Background:
COVID-19 has inevitably influenced health systems. HIV testing rates
have been reduced, and access to antiretroviral treatment has been scaled down. We evaluated the
impact of COVID-19 on the management of people living with HIV (PLWH) in Türkiye.
Methods:
We conducted a cross-sectional study in three tertiary care hospitals. We compared the
baseline characteristics at the first visit and viral suppression rates at the 24th week of new HIV
diagnoses during the pandemic with those during the previous two years. To observe the effect
of the pandemic on people living with HIV who were already in care, we compared the metabolic
and clinical parameters like weight, blood pressure, blood lipid levels, fasting glucose levels, and
liver and renal function tests, of the same people before and during the pandemic.
Results:
The first group included 380 cases (127 diagnosed during the pandemic and 253 diagnosed
during the previous year). The demographic characteristics were similar. The newly diagnosed
PLWH during the pandemic had significantly higher baseline HIV RNA levels (p=0.005),
a lower number of clinical visits (p=0.0005), and a lower number of cases with undetectable viral
loads at 24 weeks of treatment (p=0.0005) than those diagnosed during the pre-pandemic period.

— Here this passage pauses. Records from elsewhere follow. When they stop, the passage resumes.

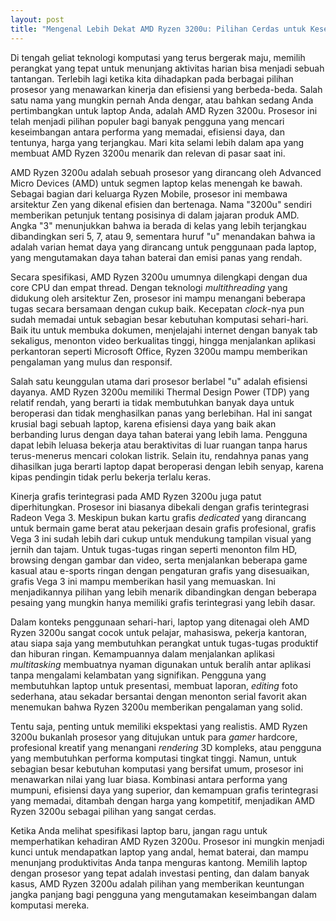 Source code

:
 ```yaml
---
layout: post
title: "Mengenal Lebih Dekat AMD Ryzen 3200u: Pilihan Cerdas untuk Keseharian Anda"
---
```


Di tengah geliat teknologi komputasi yang terus bergerak maju, memilih perangkat yang tepat untuk menunjang aktivitas harian bisa menjadi sebuah tantangan. Terlebih lagi ketika kita dihadapkan pada berbagai pilihan prosesor yang menawarkan kinerja dan efisiensi yang berbeda-beda. Salah satu nama yang mungkin pernah Anda dengar, atau bahkan sedang Anda pertimbangkan untuk laptop Anda, adalah AMD Ryzen 3200u. Prosesor ini telah menjadi pilihan populer bagi banyak pengguna yang mencari keseimbangan antara performa yang memadai, efisiensi daya, dan tentunya, harga yang terjangkau. Mari kita selami lebih dalam apa yang membuat AMD Ryzen 3200u menarik dan relevan di pasar saat ini.

AMD Ryzen 3200u adalah sebuah prosesor yang dirancang oleh Advanced Micro Devices (AMD) untuk segmen laptop kelas menengah ke bawah. Sebagai bagian dari keluarga Ryzen Mobile, prosesor ini membawa arsitektur Zen yang dikenal efisien dan bertenaga. Nama "3200u" sendiri memberikan petunjuk tentang posisinya di dalam jajaran produk AMD. Angka "3" menunjukkan bahwa ia berada di kelas yang lebih terjangkau dibandingkan seri 5, 7, atau 9, sementara huruf "u" menandakan bahwa ia adalah varian hemat daya yang dirancang untuk penggunaan pada laptop, yang mengutamakan daya tahan baterai dan emisi panas yang rendah.

Secara spesifikasi, AMD Ryzen 3200u umumnya dilengkapi dengan dua core CPU dan empat thread. Dengan teknologi *multithreading* yang didukung oleh arsitektur Zen, prosesor ini mampu menangani beberapa tugas secara bersamaan dengan cukup baik. Kecepatan *clock*-nya pun sudah memadai untuk sebagian besar kebutuhan komputasi sehari-hari. Baik itu untuk membuka dokumen, menjelajahi internet dengan banyak tab sekaligus, menonton video berkualitas tinggi, hingga menjalankan aplikasi perkantoran seperti Microsoft Office, Ryzen 3200u mampu memberikan pengalaman yang mulus dan responsif.

Salah satu keunggulan utama dari prosesor berlabel "u" adalah efisiensi dayanya. AMD Ryzen 3200u memiliki Thermal Design Power (TDP) yang relatif rendah, yang berarti ia tidak membutuhkan banyak daya untuk beroperasi dan tidak menghasilkan panas yang berlebihan. Hal ini sangat krusial bagi sebuah laptop, karena efisiensi daya yang baik akan berbanding lurus dengan daya tahan baterai yang lebih lama. Pengguna dapat lebih leluasa bekerja atau beraktivitas di luar ruangan tanpa harus terus-menerus mencari colokan listrik. Selain itu, rendahnya panas yang dihasilkan juga berarti laptop dapat beroperasi dengan lebih senyap, karena kipas pendingin tidak perlu bekerja terlalu keras.

Kinerja grafis terintegrasi pada AMD Ryzen 3200u juga patut diperhitungkan. Prosesor ini biasanya dibekali dengan grafis terintegrasi Radeon Vega 3. Meskipun bukan kartu grafis *dedicated* yang dirancang untuk bermain game berat atau pekerjaan desain grafis profesional, grafis Vega 3 ini sudah lebih dari cukup untuk mendukung tampilan visual yang jernih dan tajam. Untuk tugas-tugas ringan seperti menonton film HD, browsing dengan gambar dan video, serta menjalankan beberapa game kasual atau e-sports ringan dengan pengaturan grafis yang disesuaikan, grafis Vega 3 ini mampu memberikan hasil yang memuaskan. Ini menjadikannya pilihan yang lebih menarik dibandingkan dengan beberapa pesaing yang mungkin hanya memiliki grafis terintegrasi yang lebih dasar.

Dalam konteks penggunaan sehari-hari, laptop yang ditenagai oleh AMD Ryzen 3200u sangat cocok untuk pelajar, mahasiswa, pekerja kantoran, atau siapa saja yang membutuhkan perangkat untuk tugas-tugas produktif dan hiburan ringan. Kemampuannya dalam menjalankan aplikasi *multitasking* membuatnya nyaman digunakan untuk beralih antar aplikasi tanpa mengalami kelambatan yang signifikan. Pengguna yang membutuhkan laptop untuk presentasi, membuat laporan, *editing* foto sederhana, atau sekadar bersantai dengan menonton serial favorit akan menemukan bahwa Ryzen 3200u memberikan pengalaman yang solid.

Tentu saja, penting untuk memiliki ekspektasi yang realistis. AMD Ryzen 3200u bukanlah prosesor yang ditujukan untuk para *gamer* hardcore, profesional kreatif yang menangani *rendering* 3D kompleks, atau pengguna yang membutuhkan performa komputasi tingkat tinggi. Namun, untuk sebagian besar kebutuhan komputasi yang bersifat umum, prosesor ini menawarkan nilai yang luar biasa. Kombinasi antara performa yang mumpuni, efisiensi daya yang superior, dan kemampuan grafis terintegrasi yang memadai, ditambah dengan harga yang kompetitif, menjadikan AMD Ryzen 3200u sebagai pilihan yang sangat cerdas.

Ketika Anda melihat spesifikasi laptop baru, jangan ragu untuk memperhatikan kehadiran AMD Ryzen 3200u. Prosesor ini mungkin menjadi kunci untuk mendapatkan laptop yang andal, hemat baterai, dan mampu menunjang produktivitas Anda tanpa menguras kantong. Memilih laptop dengan prosesor yang tepat adalah investasi penting, dan dalam banyak kasus, AMD Ryzen 3200u adalah pilihan yang memberikan keuntungan jangka panjang bagi pengguna yang mengutamakan keseimbangan dalam komputasi mereka.
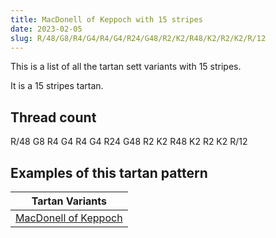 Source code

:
 ```yaml
---
title: MacDonell of Keppoch with 15 stripes
date: 2023-02-05
slug: R/48/G8/R4/G4/R4/G4/R24/G48/R2/K2/R48/K2/R2/K2/R/12
---
```

This is a list of all the tartan sett variants with 15 stripes.

It is a 15 stripes tartan.


## Thread count
R/48 G8 R4 G4 R4 G4 R24 G48 R2 K2 R48 K2 R2 K2 R/12

## Examples of this tartan pattern

| Tartan Variants |
|---------------|
| [MacDonell of Keppoch](/variants/r/48/g8/r4/g4/r4/g4/r24/g48/r2/k2/r48/k2/r2/k2/r/12-g008000-k000000-rc00000)||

The second group included 261 individuals with a mean follow-up duration of 24.7 (SD± 3.5;
min- max 12-144) months. The comparison of laboratory parameters revealed that in the postpandemic
period, virologic suppression was maintained at 90.1%, body mass index (p=0,0001),
total cholesterol (p=0,0001), and LDL levels (p=0,0001) increased significantly, and creatinine
levels decreased significantly (p=0,0001).
Conclusion:
Our study showed that COVID-19 deteriorated the HIV management of PLHIV.
Strengthening the medical infrastructure of basic services for PLWH is critical for future crises.